There is something exciting about arrivals. I remember as a kid watching out the window waiting for grandparents from a distant state to arrive for a rare visit. I remember (often) arriving at new fishing destinations, watching the water, and imagining the epic days I would spend on those streams. I remember (and still get excited) for Christmas day–when the waiting is over and the family bursts into the living room to see presents that have mysteriously arrived just waiting for us to open.
Expectant waiting and amazing arrivals. Two realities that envelop this time of year which is filled with its own complexities. For some, the Christmas season is full of possibility and opportunity. They are floating like a mature dun high and dry on the surface of life. For others, this season brings grief and pain from loss of friends, spouses, vocations, or personal health. For others still, the waiting for something to change has strained hope and any new “arrival” would be better than life’s current realities. Christmas is complex indeed and often we feel the tension of several conflicting realities within us.

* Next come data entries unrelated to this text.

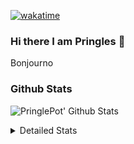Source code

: [![wakatime](https://wakatime.com/badge/user/abd317df-612e-44b4-8787-15db7b574b2f.svg)](https://wakatime.com/@abd317df-612e-44b4-8787-15db7b574b2f)
### Hi there I am Pringles 👋

Bonjourno

### Github Stats
![PringlePot' Github Stats](https://github-readme-stats.vercel.app/api?username=PringlePot&show_icons=true&theme=dark&count_private=true)

<details>
  <summary>Detailed Stats</summary>
    
<!--START_SECTION:waka-->
![Code Time](http://img.shields.io/badge/Code%20Time-428%20hrs%2042%20mins-blue)

![Profile Views](http://img.shields.io/badge/Profile%20Views-8-blue)

![Lines of code](https://img.shields.io/badge/From%20Hello%20World%20I%27ve%20Written-110%20Thousand%20lines%20of%20code-blue)

**🐱 My GitHub Data** 

> 🏆 167 Contributions in the Year 2022
 > 
> 📦 90.6 kB Used in GitHub's Storage 
 > 
> 💼 Opted to Hire
 > 
> 📜 10 Public Repositories 
 > 
> 🔑 11 Private Repositories  
 > 
**I'm an Early 🐤** 

```text
🌞 Morning    143 commits    ████░░░░░░░░░░░░░░░░░░░░░   17.92% 
🌆 Daytime    322 commits    ██████████░░░░░░░░░░░░░░░   40.35% 
🌃 Evening    333 commits    ██████████░░░░░░░░░░░░░░░   41.73% 
🌙 Night      0 commits      ░░░░░░░░░░░░░░░░░░░░░░░░░   0.0%

```
📅 **I'm Most Productive on Sunday** 

```text
Monday       167 commits    █████░░░░░░░░░░░░░░░░░░░░   20.93% 
Tuesday      72 commits     ██░░░░░░░░░░░░░░░░░░░░░░░   9.02% 
Wednesday    87 commits     ██░░░░░░░░░░░░░░░░░░░░░░░   10.9% 
Thursday     103 commits    ███░░░░░░░░░░░░░░░░░░░░░░   12.91% 
Friday       58 commits     █░░░░░░░░░░░░░░░░░░░░░░░░   7.27% 
Saturday     135 commits    ████░░░░░░░░░░░░░░░░░░░░░   16.92% 
Sunday       176 commits    █████░░░░░░░░░░░░░░░░░░░░   22.06%

```


📊 **This Week I Spent My Time On** 

```text
⌚︎ Time Zone: Europe/Amsterdam

💬 Programming Languages: 
TypeScript               12 hrs 21 mins      ████████████░░░░░░░░░░░░░   48.58% 
Go                       9 hrs 59 mins       █████████░░░░░░░░░░░░░░░░   39.25% 
CSS                      1 hr 33 mins        █░░░░░░░░░░░░░░░░░░░░░░░░   6.1% 
HTML                     37 mins             ░░░░░░░░░░░░░░░░░░░░░░░░░   2.46% 
Text                     16 mins             ░░░░░░░░░░░░░░░░░░░░░░░░░   1.09%

🔥 Editors: 
WebStorm                 13 hrs 21 mins      █████████████░░░░░░░░░░░░   52.52% 
GoLand                   11 hrs 51 mins      ███████████░░░░░░░░░░░░░░   46.6% 
Sublime Text             13 mins             ░░░░░░░░░░░░░░░░░░░░░░░░░   0.88%

🐱‍💻 Projects: 
Frontend                 13 hrs 33 mins      █████████████░░░░░░░░░░░░   53.26% 
Backend                  9 hrs 55 mins       █████████░░░░░░░░░░░░░░░░   39.03% 
Viewer                   1 hr 57 mins        ██░░░░░░░░░░░░░░░░░░░░░░░   7.71%

💻 Operating System: 
Windows                  25 hrs 13 mins      ████████████████████████░   99.12% 
Mac                      13 mins             ░░░░░░░░░░░░░░░░░░░░░░░░░   0.88%

```

**I Mostly Code in Java** 

```text
Java                     7 repos             ███████████░░░░░░░░░░░░░░   43.75% 
JavaScript               2 repos             ███░░░░░░░░░░░░░░░░░░░░░░   12.5% 
TypeScript               2 repos             ███░░░░░░░░░░░░░░░░░░░░░░   12.5% 
Python                   1 repo              █░░░░░░░░░░░░░░░░░░░░░░░░   6.25% 
Kotlin                   1 repo              █░░░░░░░░░░░░░░░░░░░░░░░░   6.25%

```


**Timeline**

![Chart not found](https://raw.githubusercontent.com/PringlePot/PringlePot/main/charts/bar_graph.png) 


 Last Updated on 19/02/2022 00:50:28 UTC
<!--END_SECTION:waka-->

</details>
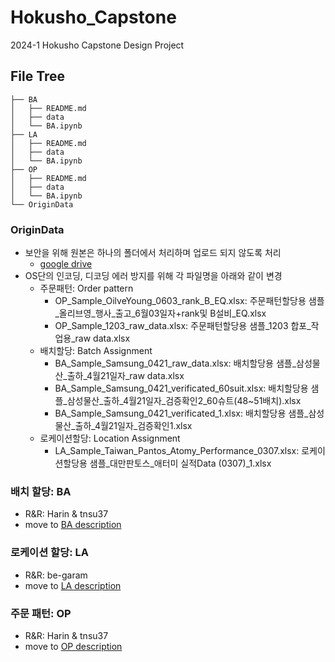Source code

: # Hokusho_Capstone
2024-1 Hokusho Capstone Design Project

## File Tree
```
├── BA 
│   ├── README.md
│   ├── data
│   └── BA.ipynb
├── LA
│   ├── README.md
│   ├── data
│   └── BA.ipynb
├── OP 
│   ├── README.md
│   ├── data
│   └── BA.ipynb
└── OriginData
```
### OriginData
- 보안을 위해 원본은 하나의 폴더에서 처리하며 업로드 되지 않도록 처리
    - [google drive](https://drive.google.com/drive/folders/1P2j-dSsQaF8GGx-Mq3gI51K6zda--sYc?usp=drive_link)
- OS단의 인코딩, 디코딩 에러 방지를 위해 각 파일명을 아래와 같이 변경
    - 주문패턴: Order pattern
        - OP_Sample_OilveYoung_0603_rank_B_EQ.xlsx: 주문패턴할당용 샘플_올리브영_행사_출고_6월03일자+rank및 B설비_EQ.xlsx
        - OP_Sample_1203_raw_data.xlsx: 주문패턴할당용 샘플_1203 합포_작업용_raw data.xlsx
    - 배치할당: Batch Assignment
        - BA_Sample_Samsung_0421_raw_data.xlsx: 배치할당용 샘플_삼성물산_출하_4월21일자_raw data.xlsx
        - BA_Sample_Samsung_0421_verificated_60suit.xlsx: 배치할당용 샘플_삼성물산_출하_4월21일자_검증확인2_60슈트(48~51배치).xlsx
        - BA_Sample_Samsung_0421_verificated_1.xlsx: 배치할당용 샘플_삼성물산_출하_4월21일자_검증확인1.xlsx
    - 로케이션할당: Location Assignment
        - LA_Sample_Taiwan_Pantos_Atomy_Performance_0307.xlsx: 로케이션할당용 샘플_대만판토스_애터미 실적Data (0307)_1.xlsx
        
### 배치 할당: BA
- R&R: Harin & tnsu37
- move to [BA description](/BA/Readme.md)

### 로케이션 할당: LA
- R&R: be-garam
- move to [LA description](/BA/Readme.md)

### 주문 패턴: OP
- R&R: Harin & tnsu37
- move to [OP description](/OP/Readme.md)
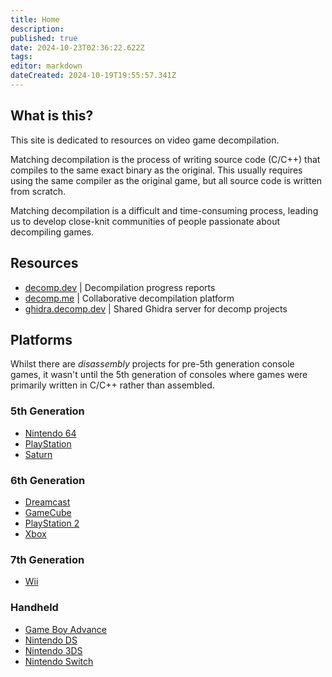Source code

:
 ```yaml
---
title: Home
description: 
published: true
date: 2024-10-23T02:36:22.622Z
tags: 
editor: markdown
dateCreated: 2024-10-19T19:55:57.341Z
---
```


## What is this?

This site is dedicated to resources on video game decompilation.

Matching decompilation is the process of writing source code (C/C++) that compiles to the same exact binary as the original. This usually requires using the same compiler as the original game, but all source code is written from scratch.

Matching decompilation is a difficult and time-consuming process, leading us to develop close-knit communities of people passionate about decompiling games.

## Resources

- [decomp.dev](https://decomp.dev) | Decompilation progress reports
- [decomp.me](https://decomp.me) | Collaborative decompilation platform
- [ghidra.decomp.dev](https://ghidra.decomp.dev) | Shared Ghidra server for decomp projects

## Platforms

Whilst there are *disassembly* projects for pre-5th generation console games, it wasn't until the 5th generation of consoles where games were primarily written in C/C++ rather than assembled.

### 5th Generation
- [Nintendo 64](/platforms/nintendo-64)
- [PlayStation](/platforms/playstation)
- [Saturn](/platforms/saturn)

### 6th Generation
- [Dreamcast](/platforms/dreamcast)
- [GameCube](/platforms/gamecube-wii)
- [PlayStation 2](/platforms/playstation-2)
- [Xbox](/platforms/xbox)

### 7th Generation
- [Wii](/platforms/gamecube-wii)

### Handheld
- [Game Boy Advance](/platforms/game-boy-advance)
- [Nintendo DS](/platforms/nintendo-ds)
- [Nintendo 3DS](/platforms/nintendo-3ds)
- [Nintendo Switch](/platforms/switch)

The hope and good news of Christmas is that the waiting is over–God has entered into the story of life in dramatic fashion, never leaving the world (or any person) void of hope and peace. The arrival of the Christ child caused knees to bow and wonder to expand.
Yet in the observations of life today we find ourselves living in the midst of more longing, of needing another arrival of sorts. We know there is something more to life than what we see within ourselves or the news media around us. The world is not as it should be and to some degree, we are pulled toward something more, hoping for something more, desiring another “arrival” to heal all that is broken in the world and in our own souls.
Thankfully, the Bible reminds us that there is indeed another arrival coming which will accomplish the very things for which we long. Christ will return and all will be healed, all will flourish, life will be as it was always intended. Until then we wait, not passively, but with eager anticipation like a well executed cast, mend and drift through the prime lie of a waiting trout.
Friends, wherever and however you find yourself waiting, longing, and anticipating arrivals in your life, I hope and pray you will pause and reflect on the birth of Jesus this Christmas season.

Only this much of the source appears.